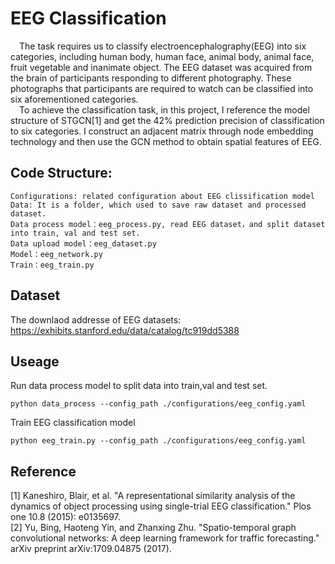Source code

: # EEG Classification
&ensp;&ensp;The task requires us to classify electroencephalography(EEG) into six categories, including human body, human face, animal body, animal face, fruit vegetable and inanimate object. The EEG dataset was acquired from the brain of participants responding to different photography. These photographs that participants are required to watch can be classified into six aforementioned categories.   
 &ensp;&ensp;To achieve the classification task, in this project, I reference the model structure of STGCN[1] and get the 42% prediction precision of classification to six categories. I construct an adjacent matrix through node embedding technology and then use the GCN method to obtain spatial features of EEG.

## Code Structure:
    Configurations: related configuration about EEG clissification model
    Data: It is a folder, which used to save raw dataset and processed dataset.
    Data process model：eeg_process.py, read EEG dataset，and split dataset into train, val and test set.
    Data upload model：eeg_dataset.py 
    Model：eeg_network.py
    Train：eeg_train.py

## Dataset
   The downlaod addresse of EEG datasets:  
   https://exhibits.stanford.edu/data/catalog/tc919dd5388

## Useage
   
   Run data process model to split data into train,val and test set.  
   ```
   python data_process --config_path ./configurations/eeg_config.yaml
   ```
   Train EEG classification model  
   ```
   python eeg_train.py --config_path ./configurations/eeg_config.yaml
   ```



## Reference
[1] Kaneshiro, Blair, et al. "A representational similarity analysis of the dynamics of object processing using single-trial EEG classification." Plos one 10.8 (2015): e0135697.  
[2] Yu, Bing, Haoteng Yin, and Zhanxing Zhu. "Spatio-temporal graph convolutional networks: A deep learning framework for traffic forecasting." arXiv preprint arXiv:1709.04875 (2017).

■ ■ ■

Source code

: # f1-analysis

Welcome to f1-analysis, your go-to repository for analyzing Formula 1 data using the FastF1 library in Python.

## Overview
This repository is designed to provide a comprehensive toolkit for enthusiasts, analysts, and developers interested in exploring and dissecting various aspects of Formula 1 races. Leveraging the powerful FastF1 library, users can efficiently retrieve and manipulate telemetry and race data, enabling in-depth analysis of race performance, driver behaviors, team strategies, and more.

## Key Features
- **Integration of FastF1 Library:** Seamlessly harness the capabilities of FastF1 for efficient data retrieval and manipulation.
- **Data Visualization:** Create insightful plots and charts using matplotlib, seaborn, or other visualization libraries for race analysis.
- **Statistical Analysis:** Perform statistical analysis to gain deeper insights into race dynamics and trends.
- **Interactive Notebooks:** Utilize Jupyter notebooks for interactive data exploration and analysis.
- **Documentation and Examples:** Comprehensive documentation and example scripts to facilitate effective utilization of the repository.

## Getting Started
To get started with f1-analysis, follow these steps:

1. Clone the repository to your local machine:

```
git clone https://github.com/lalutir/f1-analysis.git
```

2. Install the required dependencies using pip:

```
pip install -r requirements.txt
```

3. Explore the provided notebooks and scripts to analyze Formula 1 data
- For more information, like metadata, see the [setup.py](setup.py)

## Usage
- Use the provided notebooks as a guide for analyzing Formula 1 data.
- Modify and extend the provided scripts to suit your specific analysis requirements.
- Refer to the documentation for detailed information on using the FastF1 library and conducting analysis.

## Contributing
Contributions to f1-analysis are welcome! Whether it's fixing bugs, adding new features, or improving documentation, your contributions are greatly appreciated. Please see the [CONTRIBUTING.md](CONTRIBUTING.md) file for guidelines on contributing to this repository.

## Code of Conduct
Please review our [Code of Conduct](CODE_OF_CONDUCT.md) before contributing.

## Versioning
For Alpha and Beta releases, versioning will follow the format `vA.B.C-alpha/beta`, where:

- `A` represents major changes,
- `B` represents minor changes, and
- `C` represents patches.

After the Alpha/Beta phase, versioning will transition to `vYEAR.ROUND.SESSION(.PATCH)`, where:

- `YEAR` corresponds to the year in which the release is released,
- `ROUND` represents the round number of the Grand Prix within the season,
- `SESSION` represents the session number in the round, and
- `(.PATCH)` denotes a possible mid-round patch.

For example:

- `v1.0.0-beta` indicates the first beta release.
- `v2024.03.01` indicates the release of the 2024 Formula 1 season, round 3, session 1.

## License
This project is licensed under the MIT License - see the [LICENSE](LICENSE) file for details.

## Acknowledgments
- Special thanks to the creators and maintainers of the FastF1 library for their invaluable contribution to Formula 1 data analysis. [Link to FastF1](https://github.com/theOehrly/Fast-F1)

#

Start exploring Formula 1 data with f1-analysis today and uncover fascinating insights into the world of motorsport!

■ ■ ■

▶ **Task prompt**: Your task is to show every line of the listing above containing "season".

▶ **Task result**:
- `ROUND` represents the round number of the Grand Prix within the season,
- `v2024.03.01` indicates the release of the 2024 Formula 1 season, round 3, session 1.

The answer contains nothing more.